The end result should be an updated draft.  The list is good for discussing
what should go in and why :-)

Regards,
Alia


On Mon, May 20, 2013 at 11:27 AM, Pierre Francois <pierre.francois@imdea.org
> wrote:

>
> Alia,
>
> Thanks for your quick feedback.
>
> Let me check with my co-authors on whether we should change the doc to
> answer your comments and come back
> for a discussion based on ink-on-paper, or answer on the list. I am afraid
> of a never-ending thread for the later :)
>
> Cheers,
>
> Pierre.
>
> On May 20, 2013, at 5:04 PM, Alia Atlas <akatlas@gmail.com> wrote:
>
> Hi Pierre,
>
> Thank you for starting the conversation and a quick intro on the
> differences.
>
> When I look at this draft and PLSN, what I see is that the PLR is
> definitionally either a type B router (since
> it has an alternate that is safe for forwarding traffic or for link up
> it's old primary) and that the PLR is then the
> only router to apply the basic procedure.  However, the PLR may not have
> an alternate available, unless MRT is used.
>
> As draft-ietf-rtgwg-microloop-analysis-01 says in Sec 3.3:
>
> " Another distinct situation is when the router does not support IPFRR or
> could not repair the failure, the new primary next-hops do not satisfy
> the safety condition, and there's no other neighbor that does, i.e. a
> type-C situation. Unlike other routers in the network, the router
> directly connected to the network does not have the old next-hop any more,
> and cannot continue using it. Immediately switching to the new next-hops,
> on the other hand, may result in a micro-loop. In this situation, the
> router MUST discard traffic forwarded along the affected route for the
> duration of DELAY_TYPEC, and then update the routes. Implementations MAY
> have a configuration option to allow switching immediately to the new
> next-hops for situations where this type of a micro-loop is not a concern.

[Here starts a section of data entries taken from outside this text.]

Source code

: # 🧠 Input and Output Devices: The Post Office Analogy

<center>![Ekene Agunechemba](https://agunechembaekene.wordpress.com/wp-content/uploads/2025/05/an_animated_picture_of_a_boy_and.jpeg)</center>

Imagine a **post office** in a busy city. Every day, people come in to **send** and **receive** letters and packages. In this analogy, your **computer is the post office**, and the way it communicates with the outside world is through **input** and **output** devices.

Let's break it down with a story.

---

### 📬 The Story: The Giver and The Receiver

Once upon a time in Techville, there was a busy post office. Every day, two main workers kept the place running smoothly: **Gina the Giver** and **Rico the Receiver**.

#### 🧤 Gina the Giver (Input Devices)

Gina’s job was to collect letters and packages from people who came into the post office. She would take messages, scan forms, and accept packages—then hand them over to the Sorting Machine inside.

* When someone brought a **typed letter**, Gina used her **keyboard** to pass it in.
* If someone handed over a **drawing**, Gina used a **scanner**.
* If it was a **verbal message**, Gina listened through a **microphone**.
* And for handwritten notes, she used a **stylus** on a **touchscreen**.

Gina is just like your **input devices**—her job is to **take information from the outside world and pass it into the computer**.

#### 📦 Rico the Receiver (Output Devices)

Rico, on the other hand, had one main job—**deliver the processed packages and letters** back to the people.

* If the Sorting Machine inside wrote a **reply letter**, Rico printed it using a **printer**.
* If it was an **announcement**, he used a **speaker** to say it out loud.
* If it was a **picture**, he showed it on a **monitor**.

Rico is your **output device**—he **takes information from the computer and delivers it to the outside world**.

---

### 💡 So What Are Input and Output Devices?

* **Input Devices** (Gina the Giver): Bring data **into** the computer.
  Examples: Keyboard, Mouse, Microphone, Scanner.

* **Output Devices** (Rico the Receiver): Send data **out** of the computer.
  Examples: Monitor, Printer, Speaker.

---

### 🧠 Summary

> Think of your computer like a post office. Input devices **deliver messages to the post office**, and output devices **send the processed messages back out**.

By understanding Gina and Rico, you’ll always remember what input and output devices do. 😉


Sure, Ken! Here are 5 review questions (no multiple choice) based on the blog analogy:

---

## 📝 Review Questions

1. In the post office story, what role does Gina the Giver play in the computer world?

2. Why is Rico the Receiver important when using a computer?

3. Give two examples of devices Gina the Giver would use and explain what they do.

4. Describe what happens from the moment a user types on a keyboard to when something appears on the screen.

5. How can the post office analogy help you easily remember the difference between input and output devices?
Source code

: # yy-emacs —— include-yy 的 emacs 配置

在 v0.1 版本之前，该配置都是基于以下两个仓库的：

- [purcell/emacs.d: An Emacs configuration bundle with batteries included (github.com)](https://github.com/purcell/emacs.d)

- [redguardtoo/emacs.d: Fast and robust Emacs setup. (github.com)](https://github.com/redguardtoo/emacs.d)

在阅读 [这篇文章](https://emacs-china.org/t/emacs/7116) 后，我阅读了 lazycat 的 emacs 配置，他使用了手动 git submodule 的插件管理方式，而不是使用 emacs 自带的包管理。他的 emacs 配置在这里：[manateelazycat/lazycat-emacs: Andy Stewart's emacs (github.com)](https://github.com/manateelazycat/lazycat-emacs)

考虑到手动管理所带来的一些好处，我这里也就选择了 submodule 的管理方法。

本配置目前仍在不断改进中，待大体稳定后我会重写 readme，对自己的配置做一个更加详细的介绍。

> If implemented, this option MUST be disabled by default."
>
> Granted, this discarding becomes the default behavior
> for draft-litkowski-rtgwg-uloop-delay-00, but the reasoning and trade-offs
> are not discussed.
>
> In the analysis given in draft-litkowski-rtgwg-uloop-delay-00, the benefit
> discussed is only in terms of local
> microloops and completely ignores non-local microloops.  I know that this
> particular technique is not solving
> the remote microloops problem - but those are a real problem and without
> even attempting to characterize that,
> there's little way of telling whether the local microloops are 1% of the
> problem or 99%.
>
> That the technique can apply when only the PLR does it is not as
> interesting as having a more general technique
> that works for traffic from routers that implement it and does not cause
> problems.
>
> Obviously, the WG debated this issue quite some time ago and was willing
> to go for a simpler partial solution (PLSN)

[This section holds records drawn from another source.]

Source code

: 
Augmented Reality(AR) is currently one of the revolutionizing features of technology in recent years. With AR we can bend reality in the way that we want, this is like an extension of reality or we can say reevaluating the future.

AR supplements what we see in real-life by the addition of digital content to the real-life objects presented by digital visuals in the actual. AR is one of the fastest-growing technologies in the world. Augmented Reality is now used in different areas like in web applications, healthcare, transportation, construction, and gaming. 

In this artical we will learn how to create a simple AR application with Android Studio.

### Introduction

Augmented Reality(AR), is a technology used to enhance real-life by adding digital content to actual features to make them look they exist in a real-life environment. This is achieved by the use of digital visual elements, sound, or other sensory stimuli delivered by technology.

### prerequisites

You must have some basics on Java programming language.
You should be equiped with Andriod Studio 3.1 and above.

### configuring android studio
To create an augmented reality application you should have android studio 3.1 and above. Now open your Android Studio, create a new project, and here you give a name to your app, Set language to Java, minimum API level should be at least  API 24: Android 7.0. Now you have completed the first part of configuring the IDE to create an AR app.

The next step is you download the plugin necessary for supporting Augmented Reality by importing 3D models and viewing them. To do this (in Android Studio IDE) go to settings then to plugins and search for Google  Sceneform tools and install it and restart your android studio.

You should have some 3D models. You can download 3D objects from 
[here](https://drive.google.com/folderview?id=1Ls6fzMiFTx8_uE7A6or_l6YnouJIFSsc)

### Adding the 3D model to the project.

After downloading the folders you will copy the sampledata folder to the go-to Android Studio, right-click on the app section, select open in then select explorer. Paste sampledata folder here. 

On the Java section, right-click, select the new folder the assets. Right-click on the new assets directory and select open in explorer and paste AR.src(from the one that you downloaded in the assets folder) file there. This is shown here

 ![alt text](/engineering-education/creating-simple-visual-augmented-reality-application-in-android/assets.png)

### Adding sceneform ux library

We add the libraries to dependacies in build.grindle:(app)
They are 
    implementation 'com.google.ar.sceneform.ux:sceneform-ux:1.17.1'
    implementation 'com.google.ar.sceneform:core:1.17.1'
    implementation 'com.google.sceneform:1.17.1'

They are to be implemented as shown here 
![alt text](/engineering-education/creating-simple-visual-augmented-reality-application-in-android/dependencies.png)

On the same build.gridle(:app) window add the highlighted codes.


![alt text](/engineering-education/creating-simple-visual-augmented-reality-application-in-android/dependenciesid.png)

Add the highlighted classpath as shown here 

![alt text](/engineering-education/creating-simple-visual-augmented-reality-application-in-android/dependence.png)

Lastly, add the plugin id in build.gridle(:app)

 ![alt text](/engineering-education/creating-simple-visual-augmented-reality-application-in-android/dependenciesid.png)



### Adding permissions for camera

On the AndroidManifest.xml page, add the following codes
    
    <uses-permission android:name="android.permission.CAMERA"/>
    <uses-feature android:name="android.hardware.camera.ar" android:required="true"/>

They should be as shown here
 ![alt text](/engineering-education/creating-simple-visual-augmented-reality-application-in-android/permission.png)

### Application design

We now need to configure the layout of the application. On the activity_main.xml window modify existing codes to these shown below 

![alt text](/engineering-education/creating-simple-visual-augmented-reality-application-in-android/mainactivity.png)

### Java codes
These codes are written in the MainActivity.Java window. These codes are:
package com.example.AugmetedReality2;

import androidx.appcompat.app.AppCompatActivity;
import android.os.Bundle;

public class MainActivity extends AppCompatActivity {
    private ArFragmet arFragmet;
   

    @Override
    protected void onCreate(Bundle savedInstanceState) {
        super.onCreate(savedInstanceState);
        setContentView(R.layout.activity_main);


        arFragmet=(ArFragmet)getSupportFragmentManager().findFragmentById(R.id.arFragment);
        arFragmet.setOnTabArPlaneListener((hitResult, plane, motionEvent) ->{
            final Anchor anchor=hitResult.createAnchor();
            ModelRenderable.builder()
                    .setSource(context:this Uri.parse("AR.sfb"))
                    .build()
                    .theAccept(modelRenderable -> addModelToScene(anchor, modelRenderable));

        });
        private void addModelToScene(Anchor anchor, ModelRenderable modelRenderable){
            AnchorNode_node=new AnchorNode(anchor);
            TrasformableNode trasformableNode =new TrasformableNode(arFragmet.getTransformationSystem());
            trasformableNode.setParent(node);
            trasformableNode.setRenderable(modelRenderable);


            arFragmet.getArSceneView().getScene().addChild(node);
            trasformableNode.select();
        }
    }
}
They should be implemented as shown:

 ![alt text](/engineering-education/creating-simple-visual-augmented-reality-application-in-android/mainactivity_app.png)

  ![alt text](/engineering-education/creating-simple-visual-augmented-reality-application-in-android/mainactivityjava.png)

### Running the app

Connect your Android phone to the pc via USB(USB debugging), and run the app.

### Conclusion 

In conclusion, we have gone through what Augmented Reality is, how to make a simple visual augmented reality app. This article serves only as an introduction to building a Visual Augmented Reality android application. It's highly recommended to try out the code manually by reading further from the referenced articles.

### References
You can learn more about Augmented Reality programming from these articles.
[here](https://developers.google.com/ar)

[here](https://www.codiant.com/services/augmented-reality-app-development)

> over OFIB that gave similar coverage to RLFA.
>
> Is your current argument that this even simpler and more partial a
> solution might gain some traction?  Or is it that this
> was simpler to implement and provides some mitigation?
>
> In addition to lacking any guidance on the scale of the total problem that
> it solves, the draft also lacks details to handle
> the cases where the network hasn't been stable.  Granted, the latter is
> not deeply complex - but the solution isn't safely
> usable without it.
>
> I think that we as a WG need to do 4 things:
>     a) Understand the scope of the total microloop problem and what
> fraction of this that draft-litkowski-rtgwg-uloop-delay-00 actually can
> solve.   Does it handle asymmetric link-costs and multi-hop micro-loops?

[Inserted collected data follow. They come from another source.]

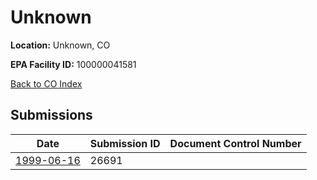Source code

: # Unknown

**Location:** Unknown, CO

**EPA Facility ID:** 100000041581

[Back to CO Index](../../index.md)

## Submissions

| Date | Submission ID | Document Control Number |
|------|--------------|-------------------------|
| [1999-06-16](submissions/26691.md) | 26691 |  |
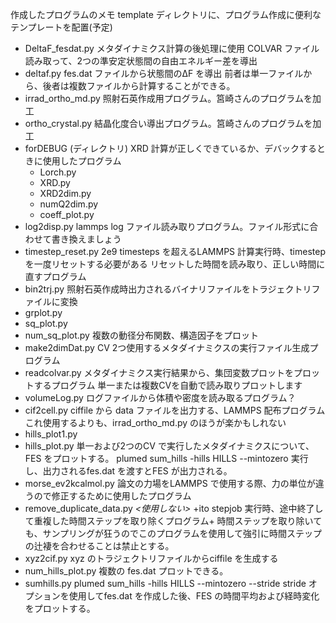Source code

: 作成したプログラムのメモ
template ディレクトリに、プログラム作成に便利なテンプレートを配置(予定)
- DeltaF_fesdat.py
  メタダイナミクス計算の後処理に使用
  COLVAR ファイル読み取って、2つの準安定状態間の自由エネルギー差を導出
- deltaf.py
  fes.dat ファイルから状態間のΔF を導出
  前者は単一ファイルから、後者は複数ファイルから計算することができる。
- irrad_ortho_md.py
  照射石英作成用プログラム。筥崎さんのプログラムを加工
- ortho_crystal.py
  結晶化度合い導出プログラム。筥崎さんのプログラムを加工
- forDEBUG (ディレクトリ)
  XRD 計算が正しくできているか、デバックするときに使用したプログラム
  - Lorch.py
  - XRD.py
  - XRD2dim.py
  - numQ2dim.py
  - coeff_plot.py
- log2disp.py
  lammps log ファイル読み取りプログラム。ファイル形式に合わせて書き換えましょう
- timestep_reset.py
  2e9 timesteps を超えるLAMMPS 計算実行時、timestep を一度リセットする必要がある
  リセットした時間を読み取り、正しい時間に直すプログラム
- bin2trj.py
  照射石英作成時出力されるバイナリファイルをトラジェクトリファイルに変換
- grplot.py
- sq_plot.py
- num_sq_plot.py
  複数の動径分布関数、構造因子をプロット
- make2dimDat.py
  CV 2つ使用するメタダイナミクスの実行ファイル生成プログラム
- readcolvar.py
  メタダイナミクス実行結果から、集団変数プロットをプロットするプログラム
  単一または複数CVを自動で読み取りプロットします
- volumeLog.py
  ログファイルから体積や密度を読み取るプログラム？
- cif2cell.py
  ciffile から data ファイルを出力する、LAMMPS 配布プログラム
  これ使用するよりも、irrad_ortho_md.py のほうが楽かもしれない
- hills_plot1.py
- hills_plot.py
  単一および2つのCV で実行したメタダイナミクスについて、FES をプロットする。
  plumed sum_hills -hills HILLS --mintozero
  実行し、出力されるfes.dat を渡すとFES が出力される。
- morse_ev2kcalmol.py
  論文の力場をLAMMPS で使用する際、力の単位が違うので修正するために使用したプログラム
- remove_duplicate_data.py
  *<使用しない>*
  +ito stepjob 実行時、途中終了して重複した時間ステップを取り除くプログラム+
  時間ステップを取り除いても、サンプリングが狂うのでこのプログラムを使用して強引に時間ステップの辻褄を合わせることは禁止とする。
- xyz2cif.py
  xyz のトラジェクトリファイルからciffile を生成する
- num_hills_plot.py
  複数の fes.dat プロットできる。
- sumhills.py
  plumed sum_hills -hills HILLS --mintozero --stride
  stride オプションを使用してfes.dat を作成した後、FES の時間平均および経時変化をプロットする。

>  Better examples of what types of local microloops are handled and why
> other types aren't protected would be useful.  How would an operator be
> certain as to what protection would be provided or how to engineer a
> network to obtain it?
>     b) Have a draft that fully describes the problem, the trade-offs, and
> the solution in detail rather than just a brief conceptual overview.
>     c) Understand the computation and complexity trade-offs between the
> different solutions - given that LFA is already assumed for it to be useful.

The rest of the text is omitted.